• Description of the task: Where the string "docente" appears in a line of the data, show that line.

• Records for the task:
/---
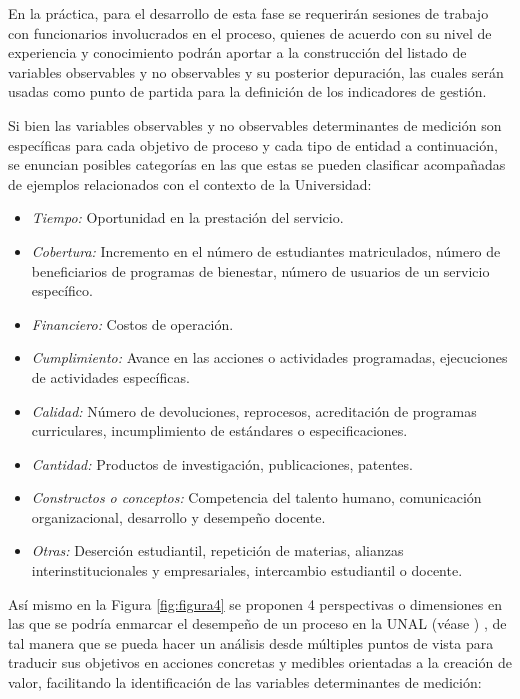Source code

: \documentclass[
]{book}
\begin{document}
En la práctica, para el desarrollo de esta fase se requerirán sesiones de trabajo con funcionarios involucrados en el proceso, quienes de acuerdo con su nivel de experiencia y conocimiento podrán aportar a la construcción del listado de variables observables y no observables y su posterior depuración, las cuales serán usadas como punto de partida para la definición de los indicadores de gestión.

Si bien las variables observables y no observables determinantes de medición son específicas para cada objetivo de proceso y cada tipo de entidad a continuación, se enuncian posibles categorías en las que estas se pueden clasificar acompañadas de ejemplos relacionados con el contexto de la Universidad:

\begin{itemize}
\item
  \emph{Tiempo:} Oportunidad en la prestación del servicio.
\item
  \emph{Cobertura:} Incremento en el número de estudiantes matriculados, número de beneficiarios de programas de bienestar, número de usuarios de un servicio específico.
\item
  \emph{Financiero:} Costos de operación.
\item
  \emph{Cumplimiento:} Avance en las acciones o actividades programadas, ejecuciones de actividades específicas.
\item
  \emph{Calidad:} Número de devoluciones, reprocesos, acreditación de programas curriculares, incumplimiento de estándares o especificaciones.
\item
  \emph{Cantidad:} Productos de investigación, publicaciones, patentes.
\item
  \emph{Constructos o conceptos:} Competencia del talento humano, comunicación organizacional, desarrollo y desempeño docente.
\item
  \emph{Otras:} Deserción estudiantil, repetición de materias, alianzas interinstitucionales y empresariales, intercambio estudiantil o docente.
\end{itemize}

Así mismo en la Figura \ref{fig:figura4} se proponen 4 perspectivas o dimensiones en las que se podría enmarcar el desempeño de un proceso en la UNAL (véase \citet{bolborici2012aplicacion}) , de tal manera que se pueda hacer un análisis desde múltiples puntos de vista para traducir sus objetivos en acciones concretas y medibles orientadas a la creación de valor, facilitando la identificación de las variables determinantes de medición:
\end{document}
\---
• Result for this exercise:
  \emph{Constructos o conceptos:} Competencia del talento humano, comunicación organizacional, desarrollo y desempeño docente.
  \emph{Otras:} Deserción estudiantil, repetición de materias, alianzas interinstitucionales y empresariales, intercambio estudiantil o docente.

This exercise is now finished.